SAN FRANCISCO, March 19 - Five months ago, Klaus Priebe, a
soft-spoken building contractor who said he was sick and
tired of fraud on eBay, decided it was time to catch the
cheaters at their game.

In one recent auction, he bid as much as $2.5 million on a
telescope worth no more than $2,000. He knew he would not
have to pay for the telescope because he was sure that it
did not exist.

The listing was a fake, he decided, because the seller
offered free shipping and was registered in Andorra, a
small country in the Pyrenees that is often listed by
swindlers. Mr. Priebe said his wild bid was an attempt to
protect innocent bidders from falling into the trap he had
spotted.

Mr. Priebe, 42, is an eBay vigilante, one of a number of
eBay members who are stepping in to fight online auction
fraud - a problem they say is getting worse by the week -
because they believe that the company does not do enough
policing of its own.

But in eBay's view Mr. Priebe and his vigilante brethren
are pariahs. Rather than embrace these virtual posses, eBay
discourages them, occasionally going so far as to suspend
the vigilantes' accounts.

"We love it that people want to help, but there's a right
way to do it and a way that isn't constructive or in the
interest of a good community marketplace," said Rob
Chesnut, eBay's vice president for rules, trust and safety,
who added that eBay was doing everything it could to make
it safe to buy and sell on its Web site.

EBay, based in San Jose, Calif., has 800 people deployed
around the world to fight fraud, he said, and does not need
amateur help. "Just like in the offline world," he said,
"you can't have people running around taking the law into
their hands."

Critics, however, say the company is not only slow to stop
fraud, but is loath to reveal how much of it goes on.
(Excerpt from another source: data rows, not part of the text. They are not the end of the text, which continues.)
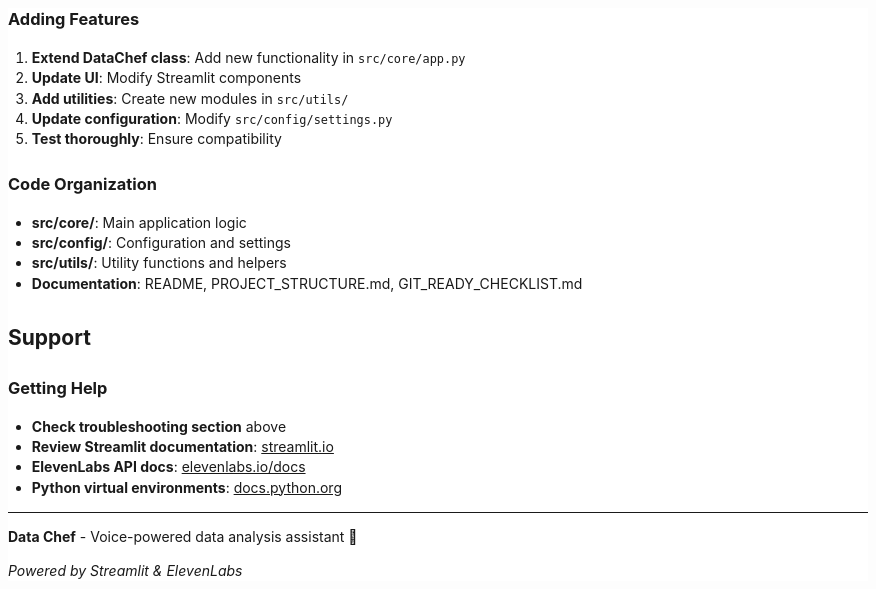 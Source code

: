 ### Adding Features
1. **Extend DataChef class**: Add new functionality in `src/core/app.py`
2. **Update UI**: Modify Streamlit components
3. **Add utilities**: Create new modules in `src/utils/`
4. **Update configuration**: Modify `src/config/settings.py`
5. **Test thoroughly**: Ensure compatibility

### Code Organization
- **src/core/**: Main application logic
- **src/config/**: Configuration and settings
- **src/utils/**: Utility functions and helpers
- **Documentation**: README, PROJECT_STRUCTURE.md, GIT_READY_CHECKLIST.md

## Support

### Getting Help
- **Check troubleshooting section** above
- **Review Streamlit documentation**: [streamlit.io](https://streamlit.io)
- **ElevenLabs API docs**: [elevenlabs.io/docs](https://elevenlabs.io/docs)
- **Python virtual environments**: [docs.python.org](https://docs.python.org/3/tutorial/venv.html)


---

**Data Chef** - Voice-powered data analysis assistant 🍳

*Powered by Streamlit & ElevenLabs*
"EBay's denial of the extent of the problem is out of
control," said Mark Seiden, a computer security consultant
in Manhattan who stumbled upon a fake deal for a high-end
espresso maker on eBay several months ago and has since
uncovered hundreds of fraudulent listings. "They probably
think their brand will be stronger if they hide the fraud."


Mr. Priebe, who lives in Pueblo, Colo., is not waiting for
someone else to solve the problem. Like other eBay
vigilantes, he routinely alerts eBay to listings he
believes are fraudulent and sends e-mail messages to people
who have bid on a fake item to alert them to the fraud.

"That's a part of safe trading," Mr. Priebe said. "I
believe that wholeheartedly. Watch my back and I'll watch
yours."

Deception is no stranger to eBay, which has 93 million
registered users. Within its warm and fuzzy culture, based
on trust and honesty, there have always lurked renegades.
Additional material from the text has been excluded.